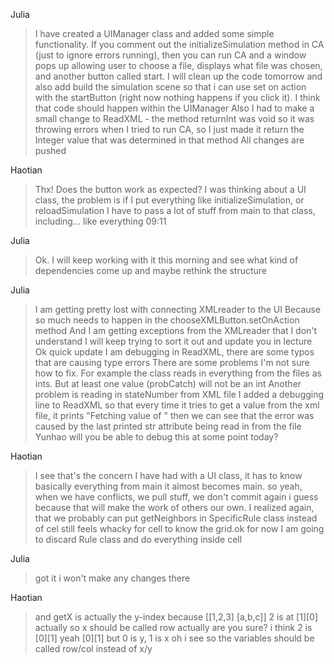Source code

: Julia
>I have created a UIManager class and added some simple functionality. If you comment out the initializeSimulation method in CA (just to ignore errors running), then you can run CA and a window pops up allowing user to choose a file, displays what file was chosen, and another button called start. I will clean up the code tomorrow and also add build the simulation scene so that i can use set on action with the startButton (right now nothing happens if you click it). I think that code should happen within the UIManager
Also I had to make a small change to ReadXML - the method returnInt was void so it was throwing errors when I tried to run CA, so I just made it return the Integer value that was determined in that method
All changes are pushed

Haotian
>Thx!
Does the button work as expected?
I was thinking about a UI class, the problem is if I put everything like initializeSimulation, or reloadSimulation
I have to pass a lot of stuff from main to that class, including... like everything
09:11

Julia
>Ok. I will keep working with it this morning and see what kind of dependencies come up and maybe rethink the structure

Julia
>I am getting pretty lost with connecting XMLreader to the UI
Because so much needs to happen in the chooseXMLButton.setOnAction method
And I am getting exceptions from the XMLreader that I don't understand
I will keep trying to sort it out and update you in lecture
Ok quick update I am debugging in ReadXML, there are some typos that are causing type errors
There are some problems I'm not sure how to fix. For example the class reads in everything from the files as ints. But at least one value (probCatch) will not be an int
Another problem is reading in stateNumber from XML file
I added a debugging line to ReadXML so that every time it tries to get a value from the xml file, it prints "Fetching value of <str>" then we can see that the error was caused by the last printed str attribute being read in from the file
Yunhao will you be able to debug this at some point today?

Haotian
>I see that's the concern I have had with a UI class, it has to know basically everything from main
 it almost becomes main. so yeah, when we have conflicts, we pull stuff, we don't commit again i guess because that will make the work of others our own. I realized again, that we probably can put getNeighbors in SpecificRule class instead of cel still feels whacky for cell to know the grid.ok for now I am going to discard Rule class and do everything inside cell

 Julia
 > got it i won't make any changes there

 Haotian
 >and getX is actually the y-index
 because
 [[1,2,3]
  [a,b,c]]
 2 is at [1][0] actually
 so x should be called row actually
 are you sure? i think 2 is [0][1]
 yeah [0][1]
 but 0 is y, 1 is x
 oh i see
 so the variables should be called row/col instead of x/y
+-------+
* [Task goal]: Report, with no additional words, how many lines in the records above contain the word "like".

* [Response to this task]: 2